JP Morgan this week revises its Euro-Dollar forecasts in response to recent market developments and says the Eurozone's single currency will remain under pressure amidst the European gas crisis which is far from over.
"Recent euro weakening is related to a doubling in regional gas prices," says Meera Chandan, global FX strategist at JP Morgan.
JP Morgan estimates EUR/USD is currently pricing in 20% to 25% odds of a complete shutdown of Russian
gas supply.
The call comes in the same week the Euro-Dollar rate hit a low of 0.9999 amidst a deterioration in European gas markets linked to curtailed Russian supplies.

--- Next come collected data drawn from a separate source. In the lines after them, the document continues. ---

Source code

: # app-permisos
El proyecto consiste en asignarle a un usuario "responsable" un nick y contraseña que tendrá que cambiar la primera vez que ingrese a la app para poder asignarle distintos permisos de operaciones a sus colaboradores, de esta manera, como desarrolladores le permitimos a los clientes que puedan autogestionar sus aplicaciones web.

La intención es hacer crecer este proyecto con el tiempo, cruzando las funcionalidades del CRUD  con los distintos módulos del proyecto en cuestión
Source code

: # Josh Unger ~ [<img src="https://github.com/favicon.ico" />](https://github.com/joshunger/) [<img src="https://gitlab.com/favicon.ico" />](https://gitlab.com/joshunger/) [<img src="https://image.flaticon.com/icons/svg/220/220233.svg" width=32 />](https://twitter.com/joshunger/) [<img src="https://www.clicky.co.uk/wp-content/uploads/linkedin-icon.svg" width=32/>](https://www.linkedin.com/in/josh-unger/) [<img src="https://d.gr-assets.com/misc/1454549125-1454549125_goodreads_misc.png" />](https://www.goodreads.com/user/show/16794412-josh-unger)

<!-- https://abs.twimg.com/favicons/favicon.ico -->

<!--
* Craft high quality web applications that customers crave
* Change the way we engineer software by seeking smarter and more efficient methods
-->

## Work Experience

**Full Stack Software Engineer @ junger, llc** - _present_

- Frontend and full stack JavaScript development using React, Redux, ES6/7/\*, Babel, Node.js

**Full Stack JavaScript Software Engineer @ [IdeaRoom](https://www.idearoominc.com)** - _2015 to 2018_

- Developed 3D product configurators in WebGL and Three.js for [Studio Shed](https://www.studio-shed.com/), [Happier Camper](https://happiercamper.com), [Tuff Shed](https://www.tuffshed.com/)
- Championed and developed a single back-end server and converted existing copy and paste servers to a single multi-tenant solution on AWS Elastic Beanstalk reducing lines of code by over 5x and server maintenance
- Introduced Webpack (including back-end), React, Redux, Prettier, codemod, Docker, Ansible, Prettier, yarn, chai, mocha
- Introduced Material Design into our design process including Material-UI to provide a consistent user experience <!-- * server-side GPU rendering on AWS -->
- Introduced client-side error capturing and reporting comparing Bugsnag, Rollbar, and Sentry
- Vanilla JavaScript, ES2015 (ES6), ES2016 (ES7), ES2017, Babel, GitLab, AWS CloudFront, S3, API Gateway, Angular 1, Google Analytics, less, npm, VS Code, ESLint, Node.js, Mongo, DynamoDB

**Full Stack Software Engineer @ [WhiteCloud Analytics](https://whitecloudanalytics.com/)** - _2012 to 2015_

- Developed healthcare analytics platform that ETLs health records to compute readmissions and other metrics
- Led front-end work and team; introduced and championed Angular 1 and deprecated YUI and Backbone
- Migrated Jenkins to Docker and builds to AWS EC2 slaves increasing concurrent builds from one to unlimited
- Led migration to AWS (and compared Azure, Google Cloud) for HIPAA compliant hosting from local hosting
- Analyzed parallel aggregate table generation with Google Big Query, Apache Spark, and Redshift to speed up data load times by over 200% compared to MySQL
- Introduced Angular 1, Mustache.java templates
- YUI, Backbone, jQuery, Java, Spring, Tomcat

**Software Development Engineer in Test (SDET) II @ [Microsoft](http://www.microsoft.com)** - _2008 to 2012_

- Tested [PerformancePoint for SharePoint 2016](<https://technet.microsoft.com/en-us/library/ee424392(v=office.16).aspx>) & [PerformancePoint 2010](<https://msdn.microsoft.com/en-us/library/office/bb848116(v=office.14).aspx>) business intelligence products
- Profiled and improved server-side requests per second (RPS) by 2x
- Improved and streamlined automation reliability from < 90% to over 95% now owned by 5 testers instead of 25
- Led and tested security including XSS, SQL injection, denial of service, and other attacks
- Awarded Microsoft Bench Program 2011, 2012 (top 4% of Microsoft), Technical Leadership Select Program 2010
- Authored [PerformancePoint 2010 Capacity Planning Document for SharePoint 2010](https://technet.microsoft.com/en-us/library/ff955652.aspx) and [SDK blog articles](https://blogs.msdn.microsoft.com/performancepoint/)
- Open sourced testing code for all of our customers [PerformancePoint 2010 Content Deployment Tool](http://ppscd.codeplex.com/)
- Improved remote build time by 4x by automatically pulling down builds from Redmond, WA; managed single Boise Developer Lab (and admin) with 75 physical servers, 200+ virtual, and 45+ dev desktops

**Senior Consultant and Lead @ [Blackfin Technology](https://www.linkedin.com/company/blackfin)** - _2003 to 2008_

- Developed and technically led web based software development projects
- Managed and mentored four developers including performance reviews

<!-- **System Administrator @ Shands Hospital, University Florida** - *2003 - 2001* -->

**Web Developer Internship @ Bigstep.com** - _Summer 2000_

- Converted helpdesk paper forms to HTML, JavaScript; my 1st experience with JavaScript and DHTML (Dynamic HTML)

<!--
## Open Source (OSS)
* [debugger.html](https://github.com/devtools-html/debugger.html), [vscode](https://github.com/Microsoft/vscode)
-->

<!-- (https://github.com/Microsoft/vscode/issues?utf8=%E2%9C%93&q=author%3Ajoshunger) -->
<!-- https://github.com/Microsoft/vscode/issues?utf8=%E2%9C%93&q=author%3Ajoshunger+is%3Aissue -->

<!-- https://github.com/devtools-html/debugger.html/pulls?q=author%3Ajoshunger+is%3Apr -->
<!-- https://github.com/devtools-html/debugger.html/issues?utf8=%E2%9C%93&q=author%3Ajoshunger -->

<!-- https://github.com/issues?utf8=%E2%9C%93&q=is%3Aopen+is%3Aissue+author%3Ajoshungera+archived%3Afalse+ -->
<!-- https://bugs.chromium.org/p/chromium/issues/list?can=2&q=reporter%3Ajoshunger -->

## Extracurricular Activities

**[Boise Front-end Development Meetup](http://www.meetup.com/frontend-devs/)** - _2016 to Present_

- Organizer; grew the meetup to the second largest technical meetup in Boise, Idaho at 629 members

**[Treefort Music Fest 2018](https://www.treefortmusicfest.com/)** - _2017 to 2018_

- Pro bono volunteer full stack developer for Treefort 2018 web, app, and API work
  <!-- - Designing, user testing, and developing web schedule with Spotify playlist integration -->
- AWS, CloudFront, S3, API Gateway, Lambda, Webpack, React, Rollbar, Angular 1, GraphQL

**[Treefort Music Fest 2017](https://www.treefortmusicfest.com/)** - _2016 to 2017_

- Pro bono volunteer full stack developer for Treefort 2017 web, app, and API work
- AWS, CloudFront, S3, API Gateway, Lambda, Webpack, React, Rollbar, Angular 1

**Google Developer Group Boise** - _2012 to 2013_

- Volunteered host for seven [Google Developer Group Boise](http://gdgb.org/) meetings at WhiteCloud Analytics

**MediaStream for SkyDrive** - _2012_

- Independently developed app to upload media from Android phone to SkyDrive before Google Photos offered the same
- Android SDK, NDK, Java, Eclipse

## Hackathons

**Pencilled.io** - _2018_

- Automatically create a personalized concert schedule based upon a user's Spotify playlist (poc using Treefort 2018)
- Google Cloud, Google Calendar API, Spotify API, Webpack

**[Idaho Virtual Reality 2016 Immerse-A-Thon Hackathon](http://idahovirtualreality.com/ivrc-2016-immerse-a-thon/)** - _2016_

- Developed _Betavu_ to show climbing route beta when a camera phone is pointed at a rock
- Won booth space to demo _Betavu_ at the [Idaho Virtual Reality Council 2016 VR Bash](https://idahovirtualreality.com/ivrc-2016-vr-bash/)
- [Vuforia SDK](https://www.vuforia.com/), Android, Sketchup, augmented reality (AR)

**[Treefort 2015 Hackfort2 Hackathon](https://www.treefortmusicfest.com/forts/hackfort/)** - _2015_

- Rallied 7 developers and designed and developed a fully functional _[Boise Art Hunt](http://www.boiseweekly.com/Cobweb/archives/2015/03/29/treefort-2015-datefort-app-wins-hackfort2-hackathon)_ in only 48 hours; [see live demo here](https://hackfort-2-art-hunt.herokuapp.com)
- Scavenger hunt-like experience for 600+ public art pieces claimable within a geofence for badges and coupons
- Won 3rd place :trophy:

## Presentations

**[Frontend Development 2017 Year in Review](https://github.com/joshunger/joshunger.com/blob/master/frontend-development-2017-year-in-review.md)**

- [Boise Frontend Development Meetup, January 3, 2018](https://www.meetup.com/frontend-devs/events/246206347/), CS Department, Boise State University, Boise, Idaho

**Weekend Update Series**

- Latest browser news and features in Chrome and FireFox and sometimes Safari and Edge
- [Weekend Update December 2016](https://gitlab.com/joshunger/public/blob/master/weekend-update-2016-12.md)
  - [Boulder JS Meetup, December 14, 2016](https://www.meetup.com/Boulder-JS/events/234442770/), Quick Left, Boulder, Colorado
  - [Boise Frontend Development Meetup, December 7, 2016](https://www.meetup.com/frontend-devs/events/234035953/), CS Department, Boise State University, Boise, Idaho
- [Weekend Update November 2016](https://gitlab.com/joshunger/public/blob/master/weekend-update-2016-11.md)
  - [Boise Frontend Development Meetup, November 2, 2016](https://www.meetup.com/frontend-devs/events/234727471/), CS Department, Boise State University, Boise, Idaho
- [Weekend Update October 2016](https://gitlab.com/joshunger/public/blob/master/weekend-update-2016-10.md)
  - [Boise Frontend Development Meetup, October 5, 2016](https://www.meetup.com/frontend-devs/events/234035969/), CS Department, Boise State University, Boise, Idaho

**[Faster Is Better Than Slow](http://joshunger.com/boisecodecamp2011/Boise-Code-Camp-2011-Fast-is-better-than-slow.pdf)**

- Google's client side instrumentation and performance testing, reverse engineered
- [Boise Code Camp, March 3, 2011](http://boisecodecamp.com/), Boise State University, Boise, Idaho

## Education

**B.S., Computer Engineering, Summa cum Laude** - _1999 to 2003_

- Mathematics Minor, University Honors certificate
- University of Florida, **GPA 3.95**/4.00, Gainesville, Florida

"The situation is dynamic but the fallout on EUR from curtailed gas supply would be sobering," says Chandan.
The odds of a severe curtailment rose this week when economy ministers in both France and Germany said they feared Russian gas supplies would not be switched back on after a scheduled maintenance to the Nordstream 1 pipeline is completed.
The Nord Stream 1 pipeline, which transports 55 billion cubic metres of gas per year from Russia to Germany, will be shut for maintenance from Monday 11 until July 21.
This date is therefore an important one for Euro exchange rates.
German Economy minister Robert Habeck said he was concerned Russia’s president Vladimir Putin could use the opportunity to stop deliveries completely under some technical pretext.
"Let's prepare for a total cut-off of Russian gas; today that is the most likely option," French Economy Minister Bruno Le Maire said Monday, echoing the fears of his German counterpart.
Should Russia fully weaponise gas supplies by ending exports to the EU the Euro could suffer notable losses given JP Morgan anticipates the Euro-Dollar exchange rate is reflecting 20% to 25% odds of a complete shutdown.
"Non-linear growth risks that idiosyncratically affect the EU prompt us to further cut targets for EUR/USD to 0.95," says Chandan.
JP Morgan's previous Euro-Dollar forecasts saw a low at 1.0. (Set your FX rate alert here).
"A more complete pricing of the adverse scenario could push EUR/USD to test 0.90 if realised," adds Chandan.
The Euro would also potentially lose value to the Pound, according to the analyst: "Scandis and GBP are less energy dependent, but still expected to weaken vs. USD, CHF on regional macros."